● **EXERCISE GOAL**:
Could you report every line from the entries that includes the word "Your"?

Stored data entries
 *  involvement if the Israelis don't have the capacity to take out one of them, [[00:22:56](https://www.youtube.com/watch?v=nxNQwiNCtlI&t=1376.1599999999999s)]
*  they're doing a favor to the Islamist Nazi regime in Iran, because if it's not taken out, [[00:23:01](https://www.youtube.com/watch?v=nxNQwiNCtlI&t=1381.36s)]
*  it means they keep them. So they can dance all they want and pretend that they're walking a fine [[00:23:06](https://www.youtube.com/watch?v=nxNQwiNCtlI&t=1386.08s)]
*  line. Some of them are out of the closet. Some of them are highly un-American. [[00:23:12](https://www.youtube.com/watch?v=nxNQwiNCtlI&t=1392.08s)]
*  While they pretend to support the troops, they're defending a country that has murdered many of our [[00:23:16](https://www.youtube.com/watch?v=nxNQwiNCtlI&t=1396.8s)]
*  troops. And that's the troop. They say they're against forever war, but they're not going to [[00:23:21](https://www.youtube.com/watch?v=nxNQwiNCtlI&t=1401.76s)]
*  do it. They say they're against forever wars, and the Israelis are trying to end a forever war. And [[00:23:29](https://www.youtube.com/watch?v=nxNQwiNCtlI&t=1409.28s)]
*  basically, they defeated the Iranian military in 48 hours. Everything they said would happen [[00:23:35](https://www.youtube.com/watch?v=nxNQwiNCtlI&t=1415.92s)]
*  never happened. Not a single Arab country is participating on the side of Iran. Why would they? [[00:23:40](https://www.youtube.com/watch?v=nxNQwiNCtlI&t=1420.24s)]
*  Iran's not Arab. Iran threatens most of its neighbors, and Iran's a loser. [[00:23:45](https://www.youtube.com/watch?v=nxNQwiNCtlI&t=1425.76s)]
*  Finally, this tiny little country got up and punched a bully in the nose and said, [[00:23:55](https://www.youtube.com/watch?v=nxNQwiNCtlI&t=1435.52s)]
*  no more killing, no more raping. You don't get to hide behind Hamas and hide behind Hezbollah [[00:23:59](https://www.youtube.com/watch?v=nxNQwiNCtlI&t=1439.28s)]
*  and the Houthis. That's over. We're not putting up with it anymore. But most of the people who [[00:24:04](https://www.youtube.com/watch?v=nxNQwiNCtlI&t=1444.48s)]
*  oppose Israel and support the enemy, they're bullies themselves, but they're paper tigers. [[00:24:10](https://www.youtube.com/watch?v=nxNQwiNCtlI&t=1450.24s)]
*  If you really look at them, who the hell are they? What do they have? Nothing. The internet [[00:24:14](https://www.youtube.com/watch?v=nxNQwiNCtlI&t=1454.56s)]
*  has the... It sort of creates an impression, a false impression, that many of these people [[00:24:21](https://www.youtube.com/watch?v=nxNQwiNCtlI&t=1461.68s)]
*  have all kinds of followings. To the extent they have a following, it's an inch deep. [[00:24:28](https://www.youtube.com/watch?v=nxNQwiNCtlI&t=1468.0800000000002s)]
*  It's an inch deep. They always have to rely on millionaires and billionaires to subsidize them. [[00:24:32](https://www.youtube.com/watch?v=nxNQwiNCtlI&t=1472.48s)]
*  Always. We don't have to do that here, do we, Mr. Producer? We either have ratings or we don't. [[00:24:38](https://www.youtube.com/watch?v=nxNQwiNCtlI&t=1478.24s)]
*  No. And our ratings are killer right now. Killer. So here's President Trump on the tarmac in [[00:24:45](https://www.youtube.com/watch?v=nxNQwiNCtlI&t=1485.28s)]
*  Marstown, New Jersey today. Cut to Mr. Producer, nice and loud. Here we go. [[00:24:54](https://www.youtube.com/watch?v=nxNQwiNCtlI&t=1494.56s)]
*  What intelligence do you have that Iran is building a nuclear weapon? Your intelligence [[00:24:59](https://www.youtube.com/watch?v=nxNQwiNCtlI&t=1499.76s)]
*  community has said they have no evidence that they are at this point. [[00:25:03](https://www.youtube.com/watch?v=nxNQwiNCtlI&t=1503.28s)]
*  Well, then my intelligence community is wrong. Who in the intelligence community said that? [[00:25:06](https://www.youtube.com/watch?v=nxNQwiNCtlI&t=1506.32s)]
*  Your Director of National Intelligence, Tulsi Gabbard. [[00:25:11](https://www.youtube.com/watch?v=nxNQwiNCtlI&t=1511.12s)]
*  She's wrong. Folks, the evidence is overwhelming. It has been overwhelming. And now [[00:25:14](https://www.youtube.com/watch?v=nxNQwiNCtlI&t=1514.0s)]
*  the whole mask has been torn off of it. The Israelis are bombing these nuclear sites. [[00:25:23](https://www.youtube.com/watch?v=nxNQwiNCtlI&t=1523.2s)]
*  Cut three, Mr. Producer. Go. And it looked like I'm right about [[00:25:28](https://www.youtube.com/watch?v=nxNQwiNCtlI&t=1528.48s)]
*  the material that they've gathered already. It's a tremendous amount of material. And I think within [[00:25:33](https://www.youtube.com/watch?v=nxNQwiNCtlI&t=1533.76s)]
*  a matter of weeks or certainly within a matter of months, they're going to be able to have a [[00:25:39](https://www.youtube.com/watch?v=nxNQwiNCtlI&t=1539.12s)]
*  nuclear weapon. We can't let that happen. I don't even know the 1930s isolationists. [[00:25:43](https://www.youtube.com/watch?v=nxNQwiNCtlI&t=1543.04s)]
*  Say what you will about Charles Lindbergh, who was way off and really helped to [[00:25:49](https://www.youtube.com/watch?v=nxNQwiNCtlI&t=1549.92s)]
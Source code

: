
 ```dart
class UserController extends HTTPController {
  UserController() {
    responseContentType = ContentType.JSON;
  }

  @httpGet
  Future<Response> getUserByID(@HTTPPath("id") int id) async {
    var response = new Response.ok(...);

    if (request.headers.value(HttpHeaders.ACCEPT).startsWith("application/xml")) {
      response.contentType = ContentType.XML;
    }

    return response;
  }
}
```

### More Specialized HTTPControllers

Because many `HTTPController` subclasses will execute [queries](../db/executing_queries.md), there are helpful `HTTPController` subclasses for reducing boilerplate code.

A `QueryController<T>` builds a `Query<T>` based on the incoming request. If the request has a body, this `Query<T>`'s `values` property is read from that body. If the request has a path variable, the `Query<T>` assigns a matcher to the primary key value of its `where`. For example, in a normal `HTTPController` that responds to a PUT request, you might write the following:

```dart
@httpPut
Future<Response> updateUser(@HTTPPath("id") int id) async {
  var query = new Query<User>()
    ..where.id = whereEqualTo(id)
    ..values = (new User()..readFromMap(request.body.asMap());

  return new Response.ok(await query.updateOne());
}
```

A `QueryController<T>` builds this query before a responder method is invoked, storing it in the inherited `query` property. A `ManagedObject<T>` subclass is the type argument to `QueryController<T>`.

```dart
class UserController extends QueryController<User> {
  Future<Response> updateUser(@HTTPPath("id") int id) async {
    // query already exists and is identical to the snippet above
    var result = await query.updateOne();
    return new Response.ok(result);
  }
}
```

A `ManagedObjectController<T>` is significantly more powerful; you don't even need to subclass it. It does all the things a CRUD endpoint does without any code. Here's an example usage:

● **TASK OUTPUT**:
*  What intelligence do you have that Iran is building a nuclear weapon? Your intelligence [[00:24:59](https://www.youtube.com/watch?v=nxNQwiNCtlI&t=1499.76s)]
*  Your Director of National Intelligence, Tulsi Gabbard. [[00:25:11](https://www.youtube.com/watch?v=nxNQwiNCtlI&t=1511.12s)]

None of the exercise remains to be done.